→ **EXERCISE DIRECTIONS**:
Give only the number of lines in the following entries where "event" appears.

→ **PROVIDED DATA**:
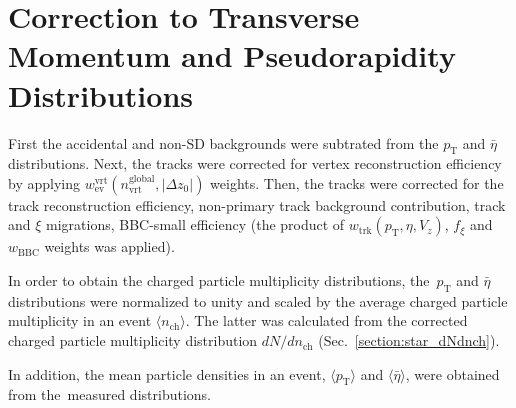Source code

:\section{Correction to Transverse Momentum and Pseudorapidity Distributions}\label{section:star_dNdeta_dNdpt}
First the accidental and non-SD backgrounds were subtrated from the $p_\textrm{T}$ and $\bar{\eta}$ distributions. Next, the tracks were  corrected for vertex reconstruction efficiency by applying $w_\textrm{ev}^\textrm{vrt}(n_\textrm{vrt}^\textrm{global},|\Delta z_0|)$ weights. Then, the tracks were corrected for the track reconstruction efficiency, non-primary track background contribution, track and $\xi$ migrations, BBC-small efficiency (the product of $w_\textrm{trk}(p_\textrm{T},\eta,V_z)$, $f_\xi$ and $w_\textrm{BBC}$ weights was applied). 

In order to obtain the charged particle multiplicity distributions, the~$p_\textrm{T}$ and $\bar{\eta}$ distributions   were normalized to unity and scaled by the average charged particle multiplicity in an event $\langle n_\textrm{ch}\rangle$. The latter was calculated from the corrected charged particle multiplicity distribution $dN/dn_\textrm{ch}$ (Sec.~\ref{section:star_dNdnch}).

 In addition, the mean particle densities in an event, $\langle p_\textrm{T}\rangle$ and $\langle \bar{\eta}\rangle$, were obtained from the~measured distributions.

→ **EXPECTED ANSWER**:
2